La cible principale de l’aviation russe a été jusque là le front al Nosra, issu d’al Qaïda, chronologiquement la première organisation fascisante islamiste à avoir été introduite en Syrie avec la complicité du régime d’Assad, pour prendre l’insurrection populaire en tenaille, avant Daesh.

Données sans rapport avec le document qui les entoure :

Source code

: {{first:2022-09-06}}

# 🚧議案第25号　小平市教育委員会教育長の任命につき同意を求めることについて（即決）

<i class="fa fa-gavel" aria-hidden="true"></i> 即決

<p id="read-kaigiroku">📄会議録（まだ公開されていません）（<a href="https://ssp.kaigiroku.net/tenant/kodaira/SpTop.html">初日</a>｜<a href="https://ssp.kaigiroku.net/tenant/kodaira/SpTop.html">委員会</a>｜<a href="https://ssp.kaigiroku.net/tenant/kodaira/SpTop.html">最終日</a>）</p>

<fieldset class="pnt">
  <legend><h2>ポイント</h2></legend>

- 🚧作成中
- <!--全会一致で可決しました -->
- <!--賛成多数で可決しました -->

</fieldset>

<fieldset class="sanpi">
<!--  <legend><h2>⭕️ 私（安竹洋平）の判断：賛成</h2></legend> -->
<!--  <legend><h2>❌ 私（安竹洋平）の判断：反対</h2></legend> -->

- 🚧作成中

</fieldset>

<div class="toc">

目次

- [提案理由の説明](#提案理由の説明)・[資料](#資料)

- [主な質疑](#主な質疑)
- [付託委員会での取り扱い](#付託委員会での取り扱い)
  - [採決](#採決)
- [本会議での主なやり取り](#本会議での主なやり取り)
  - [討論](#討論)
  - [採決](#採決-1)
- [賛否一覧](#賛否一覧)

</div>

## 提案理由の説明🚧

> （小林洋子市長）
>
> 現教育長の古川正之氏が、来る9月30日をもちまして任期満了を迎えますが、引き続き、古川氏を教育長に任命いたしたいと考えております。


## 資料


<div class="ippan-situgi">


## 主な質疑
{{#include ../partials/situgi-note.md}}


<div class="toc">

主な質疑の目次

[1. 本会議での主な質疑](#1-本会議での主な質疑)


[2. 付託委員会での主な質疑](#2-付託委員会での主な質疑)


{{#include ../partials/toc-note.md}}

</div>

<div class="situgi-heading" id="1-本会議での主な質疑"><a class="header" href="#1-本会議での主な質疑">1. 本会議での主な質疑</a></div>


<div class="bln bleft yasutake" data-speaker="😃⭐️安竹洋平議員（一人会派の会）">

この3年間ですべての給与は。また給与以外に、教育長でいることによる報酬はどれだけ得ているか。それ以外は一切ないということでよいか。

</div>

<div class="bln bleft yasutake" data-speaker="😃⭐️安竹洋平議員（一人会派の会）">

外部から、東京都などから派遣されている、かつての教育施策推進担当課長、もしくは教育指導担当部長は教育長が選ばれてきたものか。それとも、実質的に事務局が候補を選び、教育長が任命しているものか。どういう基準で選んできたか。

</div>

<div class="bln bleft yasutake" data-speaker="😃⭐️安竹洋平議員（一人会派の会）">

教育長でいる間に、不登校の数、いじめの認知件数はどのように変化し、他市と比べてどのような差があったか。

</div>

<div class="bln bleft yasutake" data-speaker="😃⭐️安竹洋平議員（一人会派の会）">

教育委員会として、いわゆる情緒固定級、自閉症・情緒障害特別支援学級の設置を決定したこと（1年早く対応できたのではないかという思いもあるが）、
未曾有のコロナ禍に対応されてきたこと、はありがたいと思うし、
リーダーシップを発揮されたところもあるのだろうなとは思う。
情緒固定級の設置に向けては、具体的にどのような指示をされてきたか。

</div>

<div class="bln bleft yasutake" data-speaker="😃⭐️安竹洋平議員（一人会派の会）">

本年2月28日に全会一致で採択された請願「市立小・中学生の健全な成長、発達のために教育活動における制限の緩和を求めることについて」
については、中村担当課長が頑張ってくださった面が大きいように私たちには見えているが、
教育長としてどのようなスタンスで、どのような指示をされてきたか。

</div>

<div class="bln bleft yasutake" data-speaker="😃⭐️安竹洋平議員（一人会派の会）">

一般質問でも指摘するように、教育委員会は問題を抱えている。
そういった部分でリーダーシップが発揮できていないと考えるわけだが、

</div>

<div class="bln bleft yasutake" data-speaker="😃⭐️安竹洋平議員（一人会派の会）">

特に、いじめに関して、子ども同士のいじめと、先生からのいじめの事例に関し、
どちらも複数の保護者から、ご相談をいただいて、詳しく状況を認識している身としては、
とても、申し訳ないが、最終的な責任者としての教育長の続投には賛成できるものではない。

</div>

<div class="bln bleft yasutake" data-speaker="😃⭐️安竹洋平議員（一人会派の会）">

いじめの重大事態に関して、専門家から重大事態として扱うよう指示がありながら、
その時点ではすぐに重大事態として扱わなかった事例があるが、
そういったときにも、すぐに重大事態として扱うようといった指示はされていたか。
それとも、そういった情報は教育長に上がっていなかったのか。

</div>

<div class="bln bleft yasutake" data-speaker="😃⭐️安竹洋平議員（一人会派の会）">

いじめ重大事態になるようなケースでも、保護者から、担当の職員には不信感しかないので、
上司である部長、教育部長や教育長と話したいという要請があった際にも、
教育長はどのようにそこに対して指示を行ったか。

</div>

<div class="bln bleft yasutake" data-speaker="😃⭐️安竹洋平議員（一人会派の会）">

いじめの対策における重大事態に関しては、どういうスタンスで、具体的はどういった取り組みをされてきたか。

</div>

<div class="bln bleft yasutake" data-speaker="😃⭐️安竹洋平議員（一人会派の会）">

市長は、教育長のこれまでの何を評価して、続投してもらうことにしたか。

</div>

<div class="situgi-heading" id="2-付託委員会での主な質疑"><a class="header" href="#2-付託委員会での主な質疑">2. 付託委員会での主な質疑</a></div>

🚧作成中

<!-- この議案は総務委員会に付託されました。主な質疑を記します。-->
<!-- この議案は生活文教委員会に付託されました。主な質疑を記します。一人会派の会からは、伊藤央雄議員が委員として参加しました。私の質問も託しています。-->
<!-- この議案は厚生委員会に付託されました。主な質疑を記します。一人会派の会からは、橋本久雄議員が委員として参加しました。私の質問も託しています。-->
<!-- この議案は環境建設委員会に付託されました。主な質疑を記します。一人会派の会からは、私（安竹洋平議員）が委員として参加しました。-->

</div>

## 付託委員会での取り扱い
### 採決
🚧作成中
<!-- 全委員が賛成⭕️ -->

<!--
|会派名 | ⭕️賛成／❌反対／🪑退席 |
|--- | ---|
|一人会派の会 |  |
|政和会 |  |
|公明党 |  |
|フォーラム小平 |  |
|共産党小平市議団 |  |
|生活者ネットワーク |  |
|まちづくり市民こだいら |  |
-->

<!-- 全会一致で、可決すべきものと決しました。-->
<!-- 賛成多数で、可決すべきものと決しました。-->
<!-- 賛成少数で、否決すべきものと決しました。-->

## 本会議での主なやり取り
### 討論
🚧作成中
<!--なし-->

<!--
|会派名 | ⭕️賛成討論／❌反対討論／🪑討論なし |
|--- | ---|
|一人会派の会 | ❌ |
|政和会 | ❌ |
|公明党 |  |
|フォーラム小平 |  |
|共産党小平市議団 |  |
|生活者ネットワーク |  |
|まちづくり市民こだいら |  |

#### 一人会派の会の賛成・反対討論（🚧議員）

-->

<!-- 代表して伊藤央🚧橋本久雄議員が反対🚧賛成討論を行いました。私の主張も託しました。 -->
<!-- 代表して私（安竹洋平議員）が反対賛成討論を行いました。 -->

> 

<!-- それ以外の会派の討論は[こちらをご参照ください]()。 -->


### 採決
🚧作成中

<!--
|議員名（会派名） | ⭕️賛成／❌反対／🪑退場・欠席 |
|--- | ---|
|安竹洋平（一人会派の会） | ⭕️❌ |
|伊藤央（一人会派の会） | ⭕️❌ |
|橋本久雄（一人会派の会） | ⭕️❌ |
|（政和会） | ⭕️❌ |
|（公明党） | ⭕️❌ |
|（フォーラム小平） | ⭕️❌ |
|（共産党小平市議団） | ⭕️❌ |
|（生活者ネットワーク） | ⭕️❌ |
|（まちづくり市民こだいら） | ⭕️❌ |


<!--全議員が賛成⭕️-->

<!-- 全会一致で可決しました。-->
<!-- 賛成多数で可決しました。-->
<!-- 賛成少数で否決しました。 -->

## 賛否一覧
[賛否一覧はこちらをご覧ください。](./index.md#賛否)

Le choix de cette cible s’explique par le fait que la coalition dirigée par al Nosrah, « l’Armée de la conquête », aidée par l’Arabie saoudite, le Qatar et la Turquie, a effectivement arraché des gains militaires importants ce printemps contre l’armée du régime syrien gagnée par la panique et les désertions. Il s’explique ensuite par le fait qu’ainsi, la Russie peut dire qu’elle frappe des islamistes même s’il ne s’agit pas de Daesh.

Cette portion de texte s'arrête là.